| Problem to solve |
Scan the material for the string "että" and copy out every line in which it occurs.

| Data to process |

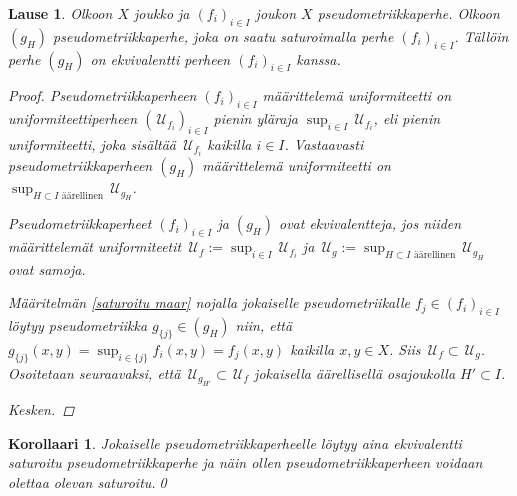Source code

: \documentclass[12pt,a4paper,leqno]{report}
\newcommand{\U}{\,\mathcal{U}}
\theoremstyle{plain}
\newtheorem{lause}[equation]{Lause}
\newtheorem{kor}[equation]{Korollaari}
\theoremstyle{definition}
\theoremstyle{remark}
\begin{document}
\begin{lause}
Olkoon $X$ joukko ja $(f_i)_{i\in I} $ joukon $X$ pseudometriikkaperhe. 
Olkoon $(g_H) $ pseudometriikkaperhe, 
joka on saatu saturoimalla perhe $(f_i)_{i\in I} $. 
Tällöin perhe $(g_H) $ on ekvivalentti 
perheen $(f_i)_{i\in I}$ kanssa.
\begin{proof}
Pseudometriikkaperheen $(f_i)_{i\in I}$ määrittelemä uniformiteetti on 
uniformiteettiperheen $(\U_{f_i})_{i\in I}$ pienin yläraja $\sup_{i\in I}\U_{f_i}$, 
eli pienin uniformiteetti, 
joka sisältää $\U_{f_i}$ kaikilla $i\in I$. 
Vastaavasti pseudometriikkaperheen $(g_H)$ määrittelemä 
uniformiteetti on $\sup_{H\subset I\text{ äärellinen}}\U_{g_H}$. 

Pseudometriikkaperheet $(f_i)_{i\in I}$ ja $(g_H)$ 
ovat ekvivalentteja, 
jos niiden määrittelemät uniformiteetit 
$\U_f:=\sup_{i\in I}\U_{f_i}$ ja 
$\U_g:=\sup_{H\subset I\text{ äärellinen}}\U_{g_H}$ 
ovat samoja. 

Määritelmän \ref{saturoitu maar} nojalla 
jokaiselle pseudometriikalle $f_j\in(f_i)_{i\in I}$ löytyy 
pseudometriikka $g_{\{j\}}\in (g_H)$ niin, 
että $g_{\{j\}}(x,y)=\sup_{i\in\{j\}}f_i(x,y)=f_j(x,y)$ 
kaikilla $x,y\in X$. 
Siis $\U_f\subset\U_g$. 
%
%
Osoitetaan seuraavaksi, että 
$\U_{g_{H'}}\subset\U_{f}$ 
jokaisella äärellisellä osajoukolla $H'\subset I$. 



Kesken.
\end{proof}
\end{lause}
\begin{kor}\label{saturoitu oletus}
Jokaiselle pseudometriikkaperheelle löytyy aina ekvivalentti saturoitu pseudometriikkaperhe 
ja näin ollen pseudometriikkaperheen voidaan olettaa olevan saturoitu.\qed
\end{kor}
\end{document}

--

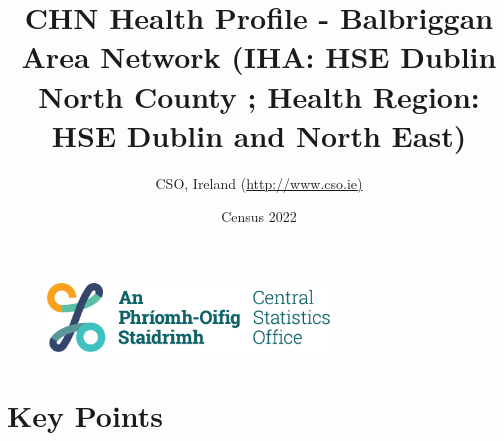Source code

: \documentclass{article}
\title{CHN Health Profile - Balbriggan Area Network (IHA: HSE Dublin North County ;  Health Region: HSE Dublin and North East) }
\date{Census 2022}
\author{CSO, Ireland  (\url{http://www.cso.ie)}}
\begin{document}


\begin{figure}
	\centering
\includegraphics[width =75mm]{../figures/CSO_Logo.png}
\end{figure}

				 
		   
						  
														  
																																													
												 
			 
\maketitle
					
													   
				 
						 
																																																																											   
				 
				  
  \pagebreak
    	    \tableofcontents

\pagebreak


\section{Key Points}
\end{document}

| Task answer |
että $g_{\{j\}}(x,y)=\sup_{i\in\{j\}}f_i(x,y)=f_j(x,y)$ 
Osoitetaan seuraavaksi, että 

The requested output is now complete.